Janice Campbell, at Everyday Education, wanted to publish a facsimile edition of McGuffy’s Readers. Mostly this consisted of cleaning up scans of the original pages, but the publisher wanted to include a modern introduction contextualizing the relevance of this series in the modern school environment.

My challenge was to integrate the new frontmatter, including a title page, copyright page, table of contents, and the lengthy new introduction in a way that complemented the original pages, so that there would not be an abrupt and jarring transition. It was sufficient to choose a font that was similar enough to the original to give the page a similar color and feel overall but that still met modern standards for readability and legibility. The introduction was long, and I wasn’t trying to make reading it a painful experience.
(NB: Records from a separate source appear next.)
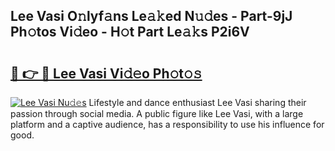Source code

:## Lee Vasi O𝚗lyf𝚊ns Le𝚊𝚔ed N𝚞𝚍es - Part-9jJ Ph𝚘tos Vi𝚍eo - H𝚘t Part Le𝚊𝚔s P2i6V

# <h2><a href="http://hf4c5l.feru.top/?c=Lee+Vasi">🔗 👉 🔴 Lee Vasi Vi𝚍𝚎o Ph𝚘t𝚘𝚜</a></h2>

[![Lee Vasi Nu𝚍𝚎s](https://i.imgur.com/0TWrTi3.gif)](http://hf4c5l.feru.top/?c=Lee+Vasi)
Lifestyle and dance enthusiast Lee Vasi sharing their passion through social media. A public figure like Lee Vasi, with a large platform and a captive audience, has a responsibility to use his influence for good. 
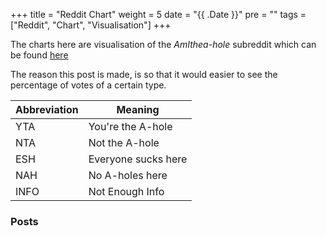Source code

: +++
title = "Reddit Chart"
weight = 5
date = "{{ .Date }}"
pre = "<b></b>"
tags = ["Reddit", "Chart", "Visualisation"]
+++

<script src="https://unpkg.com/frappe-charts@1.1.0/dist/frappe-charts.min.iife.js"></script>

The charts here are visualisation of the _AmIthea-hole_ subreddit which can be found [here](https://www.reddit.com/r/AmItheAsshole/)

The reason this post is made, is so that it would easier to see the percentage of votes of a certain type.

| Abbreviation | Meaning             |
| ------------ | ------------------- |
| YTA          | You're the A-hole   |
| NTA          | Not the A-hole      |
| ESH          | Everyone sucks here |
| NAH          | No A-holes here     |
| INFO         | Not Enough Info     |

### Posts

<div class="result">
</div>

<div class="chart">
</div>

<script>

let summary = [];

function parseResult(link){
    let endPoint = "https://reddit.com" + link + ".json?limit=80&jsonp=?";
    let replies = "";

    $.getJSON(endPoint, function(data){
        let title = (data[0].data.children[0].data["title"]);
        replies = data[1]["data"].children;
        let url = "https://reddit.com" + link;
        let noOfReplies = replies.length;
        let countNTAAppearance = 0;
        let nta = "NTA";
        let countYTAAppearance = 0;
        let countESHAppearance = 0;
        let countNAHAppearance = 0;
        let countINFOAppearance = 0;
        for (let i = 0; i < noOfReplies; i++) {
            let reply = replies[i]["data"].body;
            if (reply == undefined)
                return;
            countNTAAppearance += (reply.match(/NTA/g) || []).length;
            countYTAAppearance += (reply.match(/YTA/g) || []).length;
            countESHAppearance += (reply.match(/ESH/g) || []).length;
            countNAHAppearance += (reply.match(/NAH/g) || []).length;
            countINFOAppearance += (reply.match(/INFO/g) || []).length;
        }

        let jsonResult = {
            "id" : data[0].data.children[0].data["id"],
            "url": url,
            "title": title,
            "countNTAAppearance": countNTAAppearance,
            "countYTAAppearance": countYTAAppearance,
            "countESHAppearance" : countESHAppearance,
            "countNAHAppearance" : countNAHAppearance,
            "countINFOAppearance" : countINFOAppearance,
        }
       summary.push(jsonResult);
       showResult(jsonResult);
    });
}

function showResult(jsonResult) {
    let output = "<strong>" + jsonResult["title"] + "</strong>";
    
    $(".result").append(output);
    $(".result").append("<p><a id=" + jsonResult["id"] + "_link> Click here</a> to view post in context.</p>");
    $(".result").append("<div class='shadow' id=" + jsonResult["id"] + "></div>");
    $("#" + jsonResult["id"] + "_link").prop("href", jsonResult["url"]);
    
    let id = "#" + jsonResult["id"];
    const data = {
                labels: ["NTA","YTA","ESH","NAH","INFO"],
                datasets: [
                    {
                        name: "data",
                        charType: 'bar',
                        values: [
                            jsonResult["countNTAAppearance"], 
                            jsonResult["countYTAAppearance"], 
                            jsonResult["countESHAppearance"],
                            jsonResult["countNAHAppearance"],
                            jsonResult["countINFOAppearance"],
                        ]
                    }
                ]
            }

    const chart = new frappe.Chart(id, {
        data: data,
        type: 'percentage',
        colors: ['#5300e8', '#61d800', '#ef0078','#004D40','black']
    })
}

function getPost(){
    let result = "";
    let entries = [];
    let endPoint = "https://reddit.com/r/amitheasshole.json?limit=100&jsonp=?"
    $.getJSON(endPoint, function(data){
        result = data;
        entries = result["data"].children;
        for(let i = 0; i < entries.length; i++){
            let link = (entries[i]["data"]["permalink"]);
            parseResult(link)
        }
    });
}

getPost();
    
</script>
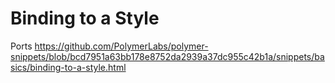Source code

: # Binding to a Style

Ports https://github.com/PolymerLabs/polymer-snippets/blob/bcd7951a63bb178e8752da2939a37dc955c42b1a/snippets/basics/binding-to-a-style.html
A scan of an original McGuffy's Reader page

 
A page from the modern frontmatter

17th c. England

The progenitor of the Horton family in America was one Barnabas Horton, born in England in 1600. Jackie Dinan spent years delving into primary sources from the period to produce an award-winning biography of her husband's ancestor, in which she quoted extensively from 17th c. documents.

My first challenge was to ensure that I chose a typeface that existed and was used in England during the man's lifetime. When we think of the Colonial period in North America, we think of Caslon. After all, it was William Caslon's types that Benjamin Franklin used, right? But Caslon wasn't born until after Barnabas Horton died. So that choice would have been anachronistic. I ended up choosing a digital version of Jenson that closely follows the Jenson types English printers imported from the Continent in the 17th c.

Then I wanted to evoke the kind of page layout and typesetting current during the era (using ligatures like ct and st, for example) but without intruding excessively on the reader's consciousness (as would be the case if I had also used the long s). I ended up with something a little bit affected, I'll admit, but I think it worked.

A page from Leviathan, published in 1651


A partial page from In Search of Barnabas Horton (Pynsleade Books, 2015)

Mid 20th c. England

  Sarah Dronfield approached me about a project to reissue an out-of-print novel published in England in 1940. She sent me a scan.

Scan from Across the Black Waters

The normal way to reissue an old novel is just to apply a contemporary template. In this case, there was a request to match the format of the original, so I matched the margins and the style of the chapter opening.

A standard template applied

Could I match the typeface? As a matter of fact, I could. I knew that the original was typeset using a Lanston Monotype machine, and I was able to track down an excellent match of the original font.


The font matched

But this was still set using modern techniques the Monotype was not capable of. Could I match the spacing, particularly between sentences, and match the original line for line? Yes I could.

A dead-on match

I proceeded to do a test for several pages, during the course of which I realized that the original book had been typeset by an inexperienced operator. England was in the war by then; perhaps the printer had to make do. Or perhaps the publisher put the job out to the low bidder, as publishers sometimes do. For whatever reason, this was shoddy work, far beneath what the equipment was capable of in the hands of a skilled operator.
So I concluded that matching the original line for line, which would have been an expensive proposition, was not giving us what we wanted, which was to match the look and feel of the original but do it the way it should have been done in the first place.

The finished test

And that's what I'll do, as soon as the publisher's fundraising campaign succeeds.
Your eyes may not be attuned to the slight differences in the last few images, and that's fine. As I said, the point is to evoke a time and place subliminally, not overtly.